We’re still waiting to test HP’s next PC VR headset, the $600 HP G2, but before it ships to pre-order customers in November, HP has already unveiled its next VR sales pitch. And it’s a biometric tracking doozy.
The HP G2 Omnicept Edition offers everything you’ll find in the G2, including a pair of high-res, fast-switching LCD displays; an “inside-out” tracking solution; lenses, speakers, and other optimizations borrowed from Valve Index; and HP’s updated version of the Windows Mixed Reality controllers.
But this higher version, which has a vague “Spring 2021” launch window and no price yet, is aimed entirely at enterprise customers with a wealth of built-in sensors. These include: eye tracking and pupillometry sensors, to separately determine your gaze and moment-to-moment dilation; a heart rate sensor; and a camera for capturing faces, to translate what you look like to other users. (HP hasn’t shown us how that face-capturing system will work yet, and has confirmed that some of the device’s features won’t be part of the Omnicept launch SDK.)
De-identify, aggregate and secure
HP made sure that the potential of these sensors was not tied to consumer-level entertainment options, such as games or watching movies. Instead, the company’s PR team talked mainly about this headset as a useful solution for training exercises, with a not-so-subtle nudge about how virtualized versions of intense scenarios can be useful during our ongoing quarantine era. (Without a fixed launch window, though, there’s no telling if we’ll see the G2 Omnicept ahead of a working COVID-19 vaccine.)
Before I could voice my timely concerns, HP shoved a slide in my face with three privacy-focused bullet points. First, the HP Omnicept SDK, which provides developers with the full suite of APIs needed to capture and translate biometric data, was developed with GDPR compliance at its core. Second, HP’s cloud infrastructure offering promises to enterprise-grade Omnicept customers to “de-identify, merge and secure” all user data it processes.
Finally, HP says the headset itself “secures data during capture within a legal framework that complies with the GDPR, and no data is stored on the headset.” That still leaves the data processing to individual companies handing these headsets and their compatible training apps to staffers and students — and deciding what to do with the wealth of personal information, especially emotional responses (as tracked by heart rate and student sensors), collected. through a series of training sequences or tests.

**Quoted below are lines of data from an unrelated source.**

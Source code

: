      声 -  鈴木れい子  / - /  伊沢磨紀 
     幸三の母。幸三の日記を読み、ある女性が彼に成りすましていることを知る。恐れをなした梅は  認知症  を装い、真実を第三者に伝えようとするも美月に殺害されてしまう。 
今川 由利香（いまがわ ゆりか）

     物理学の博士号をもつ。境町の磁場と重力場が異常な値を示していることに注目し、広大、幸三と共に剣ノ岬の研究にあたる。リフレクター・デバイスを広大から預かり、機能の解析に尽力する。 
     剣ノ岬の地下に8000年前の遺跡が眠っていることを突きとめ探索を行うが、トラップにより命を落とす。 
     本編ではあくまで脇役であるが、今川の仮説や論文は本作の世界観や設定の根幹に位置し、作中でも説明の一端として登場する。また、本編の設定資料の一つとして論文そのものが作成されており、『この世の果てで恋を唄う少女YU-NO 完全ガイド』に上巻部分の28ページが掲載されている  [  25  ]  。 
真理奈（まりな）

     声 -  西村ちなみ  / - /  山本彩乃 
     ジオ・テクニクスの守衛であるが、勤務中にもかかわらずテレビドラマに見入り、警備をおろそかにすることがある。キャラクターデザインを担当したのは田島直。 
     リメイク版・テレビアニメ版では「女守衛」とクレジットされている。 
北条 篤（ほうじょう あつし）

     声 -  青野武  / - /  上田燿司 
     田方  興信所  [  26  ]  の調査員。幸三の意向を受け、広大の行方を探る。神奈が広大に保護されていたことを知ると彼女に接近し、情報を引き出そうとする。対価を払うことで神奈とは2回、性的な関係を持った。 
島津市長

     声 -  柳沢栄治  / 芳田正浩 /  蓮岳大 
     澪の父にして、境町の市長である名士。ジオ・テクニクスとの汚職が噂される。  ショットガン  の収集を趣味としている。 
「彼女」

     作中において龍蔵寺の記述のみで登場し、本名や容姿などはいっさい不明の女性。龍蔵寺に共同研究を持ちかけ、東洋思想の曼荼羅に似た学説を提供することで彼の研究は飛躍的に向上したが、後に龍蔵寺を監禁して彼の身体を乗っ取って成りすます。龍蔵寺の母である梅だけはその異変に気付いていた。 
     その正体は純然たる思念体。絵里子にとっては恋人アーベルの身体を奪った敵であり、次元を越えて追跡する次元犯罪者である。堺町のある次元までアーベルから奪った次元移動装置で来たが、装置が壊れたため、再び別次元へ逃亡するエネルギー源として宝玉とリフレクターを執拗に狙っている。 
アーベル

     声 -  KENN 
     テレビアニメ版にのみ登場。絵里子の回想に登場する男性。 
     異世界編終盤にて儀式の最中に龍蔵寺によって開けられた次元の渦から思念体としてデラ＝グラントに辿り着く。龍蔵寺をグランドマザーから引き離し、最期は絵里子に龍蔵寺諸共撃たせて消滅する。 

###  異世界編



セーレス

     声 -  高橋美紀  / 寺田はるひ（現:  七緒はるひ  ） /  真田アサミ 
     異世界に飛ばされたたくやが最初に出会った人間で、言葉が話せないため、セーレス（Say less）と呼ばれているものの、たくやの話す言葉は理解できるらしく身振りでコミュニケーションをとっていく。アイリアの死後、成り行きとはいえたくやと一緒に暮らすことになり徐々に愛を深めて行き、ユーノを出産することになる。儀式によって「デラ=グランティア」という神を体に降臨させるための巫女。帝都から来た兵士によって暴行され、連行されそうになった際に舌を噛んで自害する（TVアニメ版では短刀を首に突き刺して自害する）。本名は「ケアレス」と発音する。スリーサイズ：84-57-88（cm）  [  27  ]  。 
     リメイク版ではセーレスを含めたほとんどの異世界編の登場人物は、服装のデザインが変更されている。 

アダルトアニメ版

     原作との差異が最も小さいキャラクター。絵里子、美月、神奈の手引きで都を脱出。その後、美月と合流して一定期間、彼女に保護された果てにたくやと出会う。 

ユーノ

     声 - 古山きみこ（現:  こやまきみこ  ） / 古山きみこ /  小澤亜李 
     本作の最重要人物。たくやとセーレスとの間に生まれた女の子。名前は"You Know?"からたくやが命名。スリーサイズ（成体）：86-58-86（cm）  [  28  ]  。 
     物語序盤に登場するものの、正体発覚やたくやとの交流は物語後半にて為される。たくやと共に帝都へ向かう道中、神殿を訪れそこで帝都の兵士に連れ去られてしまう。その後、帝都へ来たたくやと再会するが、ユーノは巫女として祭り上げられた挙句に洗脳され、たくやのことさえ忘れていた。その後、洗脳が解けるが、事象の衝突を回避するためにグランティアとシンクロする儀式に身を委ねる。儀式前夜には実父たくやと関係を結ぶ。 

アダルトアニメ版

“Privacy was the beginning of the” [Omnicept] conversations,” said Jeremy Bailenson, founder and director of the Virtual Human Interaction Lab, of Omnicept’s rollout as a product line, claiming the company will “open up” data that scientists can access regarding how G2 Omnicept’s sensors work, though exactly what data will roll out and how remains to be seen.
“Don’t do much” for gamers
HP product manager Scott Rawlings claims that the Omnicept SDK goes so far as to provide developers with “cognitive load APIs.” As an example, Rawlings described a scenario where trainers can understand how stressed someone can be when performing difficult simulations, such as piloting an airplane through 60 MPH winds, or to monitor the effectiveness of a training regimen by assessing an engineer’s mental state. see improvement after practice and receiving further instruction. It didn’t take long for me to think about the potential harm that could come from employers who, of course, have accurate data on staffers’ cognitive load.
A less scary bonus of the eye-tracking system (as provided by Tobii) is that it opens up HP G2 Omnicept’s support for “foveated rendering”. The Omnicept SDK can “follow the direction of the eye” and adjust 3D rendering on-the-fly to blur a VR user’s pixels not directly and thus make performance more efficient. HP says this part of its SDK will be open to developers in general, which could be good news for future headsets or third-party eye-tracking systems added to existing headsets.
See all the comments above about training and employees? That’s intentional. HP has made it clear that the headset will not target the consumer market, which seems as much an indication of its retail plan (read: less partnership with retailers, more of a case-by-case sales base with corporate customers) as its likely price window (read: higher than the $600 G2). “Except [customers] have software that supports this functionality, [Omnicept’s special features] won’t mean much to them,” Rawlings says of the potential to buy this as a gaming headset (although it supports SteamVR by default).